Mercoledì, 28 marzo 1979

 

1. “Paenitemini et date eleemosynam” (cf. Mc 1,15 e Lc 12,33).

La parola “elemosina” oggi non l’ascoltiamo volentieri. Sentiamo in essa qualcosa di umiliante. Questa parola sembra supporre un sistema sociale in cui regna l’ingiustizia, l’ineguale distribuzione dei beni, un sistema che dovrebbe essere cambiato con riforme adeguate. E se tali riforme non venissero compiute, si delineerebbe all’orizzonte della vita sociale la necessità di cambiamenti radicali, soprattutto nell’ambito dei rapporti tra gli uomini. La stessa convinzione troviamo nei testi dei Profeti dell’Antico Testamento, ai quali attinge spesso la Liturgia nel tempo di Quaresima. I Profeti considerano questo problema a livello religioso: non vi è vera conversione a Dio, non può esserci autentica “religione” senza riparare ingiurie e ingiustizie nei rapporti tra gli uomini, nella vita sociale. Eppure in tale contesto i Profeti esortano l’elemosina.
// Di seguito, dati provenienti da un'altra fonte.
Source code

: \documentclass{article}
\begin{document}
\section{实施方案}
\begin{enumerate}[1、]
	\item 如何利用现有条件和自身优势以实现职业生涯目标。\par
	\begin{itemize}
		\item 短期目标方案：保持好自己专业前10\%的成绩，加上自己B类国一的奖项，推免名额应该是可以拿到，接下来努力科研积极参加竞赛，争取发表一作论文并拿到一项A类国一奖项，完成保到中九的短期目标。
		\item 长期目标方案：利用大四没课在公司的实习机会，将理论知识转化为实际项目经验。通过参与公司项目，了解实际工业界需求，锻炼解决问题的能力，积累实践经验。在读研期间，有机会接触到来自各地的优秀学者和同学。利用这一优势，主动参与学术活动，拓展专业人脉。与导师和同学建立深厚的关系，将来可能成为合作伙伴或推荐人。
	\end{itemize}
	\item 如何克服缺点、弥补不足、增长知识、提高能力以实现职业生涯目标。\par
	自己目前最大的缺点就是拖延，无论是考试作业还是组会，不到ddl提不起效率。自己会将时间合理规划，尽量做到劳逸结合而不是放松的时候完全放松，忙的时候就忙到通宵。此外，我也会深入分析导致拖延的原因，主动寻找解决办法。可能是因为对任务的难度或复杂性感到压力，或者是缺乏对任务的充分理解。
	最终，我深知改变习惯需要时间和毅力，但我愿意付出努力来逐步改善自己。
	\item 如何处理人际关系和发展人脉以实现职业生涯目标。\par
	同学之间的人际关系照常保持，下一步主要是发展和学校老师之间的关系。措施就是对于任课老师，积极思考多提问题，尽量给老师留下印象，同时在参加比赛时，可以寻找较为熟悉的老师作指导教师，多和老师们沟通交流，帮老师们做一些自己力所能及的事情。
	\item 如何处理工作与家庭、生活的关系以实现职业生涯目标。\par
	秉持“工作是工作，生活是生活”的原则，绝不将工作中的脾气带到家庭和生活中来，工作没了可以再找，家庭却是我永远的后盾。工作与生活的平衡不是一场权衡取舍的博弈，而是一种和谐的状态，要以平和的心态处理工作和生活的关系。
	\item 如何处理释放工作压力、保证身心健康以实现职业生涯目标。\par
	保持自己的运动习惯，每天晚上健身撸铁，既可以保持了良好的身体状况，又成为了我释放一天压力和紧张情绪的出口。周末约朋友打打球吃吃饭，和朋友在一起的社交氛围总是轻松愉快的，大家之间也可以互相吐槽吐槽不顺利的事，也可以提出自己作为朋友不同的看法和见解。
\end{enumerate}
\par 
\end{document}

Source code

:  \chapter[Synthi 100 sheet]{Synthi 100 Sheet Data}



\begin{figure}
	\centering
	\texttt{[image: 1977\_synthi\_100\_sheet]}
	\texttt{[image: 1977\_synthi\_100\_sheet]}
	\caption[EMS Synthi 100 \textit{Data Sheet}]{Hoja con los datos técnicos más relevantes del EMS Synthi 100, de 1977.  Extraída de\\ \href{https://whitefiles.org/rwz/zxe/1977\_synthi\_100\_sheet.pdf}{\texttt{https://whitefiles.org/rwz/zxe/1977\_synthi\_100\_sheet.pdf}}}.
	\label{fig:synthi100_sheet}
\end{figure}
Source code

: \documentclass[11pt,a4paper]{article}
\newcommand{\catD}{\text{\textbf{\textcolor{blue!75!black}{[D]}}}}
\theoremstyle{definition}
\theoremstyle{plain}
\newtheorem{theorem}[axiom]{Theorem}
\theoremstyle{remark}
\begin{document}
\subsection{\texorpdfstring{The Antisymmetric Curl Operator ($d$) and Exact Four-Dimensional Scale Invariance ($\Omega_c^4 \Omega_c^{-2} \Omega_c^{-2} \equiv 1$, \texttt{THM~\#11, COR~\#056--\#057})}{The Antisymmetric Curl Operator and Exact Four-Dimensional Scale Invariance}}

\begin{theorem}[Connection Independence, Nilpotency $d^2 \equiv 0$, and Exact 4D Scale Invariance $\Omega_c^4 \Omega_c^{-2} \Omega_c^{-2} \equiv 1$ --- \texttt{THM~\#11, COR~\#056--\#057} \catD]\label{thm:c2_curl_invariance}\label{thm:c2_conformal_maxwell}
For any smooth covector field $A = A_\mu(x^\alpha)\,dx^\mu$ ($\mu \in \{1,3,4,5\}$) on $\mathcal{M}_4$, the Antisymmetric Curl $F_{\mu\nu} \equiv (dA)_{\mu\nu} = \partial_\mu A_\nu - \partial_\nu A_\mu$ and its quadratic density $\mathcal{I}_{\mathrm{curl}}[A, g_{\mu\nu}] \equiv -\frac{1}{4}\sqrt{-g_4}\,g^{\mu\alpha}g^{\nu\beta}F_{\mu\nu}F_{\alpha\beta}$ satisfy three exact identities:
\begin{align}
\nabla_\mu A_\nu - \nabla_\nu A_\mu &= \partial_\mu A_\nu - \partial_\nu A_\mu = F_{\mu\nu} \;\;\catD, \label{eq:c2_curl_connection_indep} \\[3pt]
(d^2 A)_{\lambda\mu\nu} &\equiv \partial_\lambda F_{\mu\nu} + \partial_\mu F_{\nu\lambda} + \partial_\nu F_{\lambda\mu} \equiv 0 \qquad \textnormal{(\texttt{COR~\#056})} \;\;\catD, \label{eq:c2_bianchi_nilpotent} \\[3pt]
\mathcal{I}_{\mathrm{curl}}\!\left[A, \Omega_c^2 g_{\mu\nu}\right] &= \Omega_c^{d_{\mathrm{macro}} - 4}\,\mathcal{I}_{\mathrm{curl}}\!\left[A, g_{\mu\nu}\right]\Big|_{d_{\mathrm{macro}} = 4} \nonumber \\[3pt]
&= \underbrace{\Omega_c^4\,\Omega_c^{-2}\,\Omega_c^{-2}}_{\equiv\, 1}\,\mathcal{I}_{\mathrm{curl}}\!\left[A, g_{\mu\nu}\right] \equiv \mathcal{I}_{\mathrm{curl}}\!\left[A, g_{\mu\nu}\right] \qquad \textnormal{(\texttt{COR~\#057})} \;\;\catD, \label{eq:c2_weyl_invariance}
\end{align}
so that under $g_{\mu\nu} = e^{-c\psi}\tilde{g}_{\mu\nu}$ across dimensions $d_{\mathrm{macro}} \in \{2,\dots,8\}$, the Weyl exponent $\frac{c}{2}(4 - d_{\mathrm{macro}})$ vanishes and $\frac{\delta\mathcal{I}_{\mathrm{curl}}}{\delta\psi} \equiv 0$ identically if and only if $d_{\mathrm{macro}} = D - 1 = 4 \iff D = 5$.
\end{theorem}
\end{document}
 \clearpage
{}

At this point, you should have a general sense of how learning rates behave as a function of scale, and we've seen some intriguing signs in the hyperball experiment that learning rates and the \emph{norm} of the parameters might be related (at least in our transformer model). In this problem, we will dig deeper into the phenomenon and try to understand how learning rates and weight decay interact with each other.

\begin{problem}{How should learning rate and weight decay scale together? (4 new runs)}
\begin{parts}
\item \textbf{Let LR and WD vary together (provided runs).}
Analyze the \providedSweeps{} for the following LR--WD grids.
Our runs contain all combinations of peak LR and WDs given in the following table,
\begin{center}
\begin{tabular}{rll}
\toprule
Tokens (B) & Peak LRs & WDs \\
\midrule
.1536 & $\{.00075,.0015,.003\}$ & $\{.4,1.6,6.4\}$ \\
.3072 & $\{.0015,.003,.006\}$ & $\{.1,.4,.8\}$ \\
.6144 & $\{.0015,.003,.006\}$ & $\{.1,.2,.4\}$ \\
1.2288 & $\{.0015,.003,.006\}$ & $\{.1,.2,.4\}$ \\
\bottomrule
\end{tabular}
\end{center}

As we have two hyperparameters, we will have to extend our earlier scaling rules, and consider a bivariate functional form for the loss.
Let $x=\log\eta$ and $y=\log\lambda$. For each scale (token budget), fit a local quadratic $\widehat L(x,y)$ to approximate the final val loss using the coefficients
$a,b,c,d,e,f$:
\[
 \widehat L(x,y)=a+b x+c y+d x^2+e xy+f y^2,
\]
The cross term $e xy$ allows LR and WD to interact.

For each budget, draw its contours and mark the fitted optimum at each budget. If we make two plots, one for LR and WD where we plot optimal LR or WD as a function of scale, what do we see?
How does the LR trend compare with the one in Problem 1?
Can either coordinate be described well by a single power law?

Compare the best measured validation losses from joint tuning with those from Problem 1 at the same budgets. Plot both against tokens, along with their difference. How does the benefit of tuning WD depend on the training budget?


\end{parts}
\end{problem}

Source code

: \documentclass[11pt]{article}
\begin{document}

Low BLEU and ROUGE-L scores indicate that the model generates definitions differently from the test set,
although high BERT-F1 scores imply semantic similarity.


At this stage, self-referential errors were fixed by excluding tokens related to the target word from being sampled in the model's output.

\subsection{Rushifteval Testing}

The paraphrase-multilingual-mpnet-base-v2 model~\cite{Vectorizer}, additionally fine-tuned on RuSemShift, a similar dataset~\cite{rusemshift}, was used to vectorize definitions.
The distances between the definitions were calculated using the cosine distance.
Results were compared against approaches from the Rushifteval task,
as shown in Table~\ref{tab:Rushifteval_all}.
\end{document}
Non usano nemmeno la parola “elemosina” che del resto in ebraico è “sedaqah”, cioè proprio “giustizia”. Chiedono aiuto per quelli che subiscono ingiustizia e per i bisognosi: non tanto in virtù della misericordia, quanto piuttosto in virtù del dovere della carità operante. “Non è piuttosto questo il digiuno che voglio: / sciogliere le catene inique, / togliere i legami del giogo, / rimandare liberi gli oppressi / e spezzare ogni giogo? / Non consiste forse nel dividere il pane con l’affamato, / nell’indurre in casa i miseri, senza tetto, / nel vestire uno che vedi nudo, / senza distogliere gli occhi da quelli della tua carne?” (Is 58,6-7).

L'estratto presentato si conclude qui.